Ночью она проснулась, услышала шум землечерпалки и все вспомнила. Баксаков сразу же проснулся:
— Что, что?
— Нет, нет, ничего, спи…
5
— Я вышла замуж, — сказала она Лидии Андреевне, стараясь держаться как можно свободней. — Вот мой паспорт. Анкеты в загсе просто чудо: какой раз по счету вступаете в брак? Так в скобках и написано: по счету. Я написала в девятый, а регистраторша шуток не понимает…
— Опять, значит, «жди меня»?
Шурочка засмеялась. Минуту назад она готова была поспорить, что именно так скажет Зуева.
— Едем на Север, Лидия Андреевна, будем жить на заставе. Я тоже думала, что придется до конца войны ждать, но нам это ни к чему. Леня кадровый, понимаете? Ну, скажите мне, ради бога, что вам не нравится?

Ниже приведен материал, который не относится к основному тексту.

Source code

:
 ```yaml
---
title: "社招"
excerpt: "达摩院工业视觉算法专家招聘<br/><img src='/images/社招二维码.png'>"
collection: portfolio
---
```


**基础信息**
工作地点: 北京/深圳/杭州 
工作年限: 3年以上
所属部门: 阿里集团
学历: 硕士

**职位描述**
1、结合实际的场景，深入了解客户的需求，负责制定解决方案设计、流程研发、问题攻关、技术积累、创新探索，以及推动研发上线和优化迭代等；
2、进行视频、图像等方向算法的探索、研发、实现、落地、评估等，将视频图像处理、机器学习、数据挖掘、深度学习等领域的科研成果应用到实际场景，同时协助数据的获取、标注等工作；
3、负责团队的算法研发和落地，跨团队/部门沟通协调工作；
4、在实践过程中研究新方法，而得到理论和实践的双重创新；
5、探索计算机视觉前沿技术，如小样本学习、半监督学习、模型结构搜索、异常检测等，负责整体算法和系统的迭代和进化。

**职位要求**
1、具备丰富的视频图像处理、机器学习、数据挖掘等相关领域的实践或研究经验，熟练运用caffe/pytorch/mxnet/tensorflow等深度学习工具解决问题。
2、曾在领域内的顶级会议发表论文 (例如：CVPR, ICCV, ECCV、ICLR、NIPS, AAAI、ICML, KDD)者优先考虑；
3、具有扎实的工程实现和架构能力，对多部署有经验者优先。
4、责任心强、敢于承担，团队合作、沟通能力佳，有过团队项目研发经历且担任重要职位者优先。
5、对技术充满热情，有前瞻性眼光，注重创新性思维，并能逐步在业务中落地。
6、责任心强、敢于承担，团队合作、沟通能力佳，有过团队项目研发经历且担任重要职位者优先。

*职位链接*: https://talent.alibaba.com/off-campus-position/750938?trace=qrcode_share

— Все нравится, — сказала Зуева хмуро. — Поздравляю тебя, желаю много счастья.
— Как-то я обо всем этом никогда всерьез не думала…
— Сколько же ты сейчас думала? Минут пять или больше?
— Да не больше, наверное…
— Вот люблю тебя, что правду говоришь. А он сколько думал? На минуту больше? «На Север!» «На заставу!» А что ты фабрику бросаешь, специальность, Ленинград — об этом он подумал?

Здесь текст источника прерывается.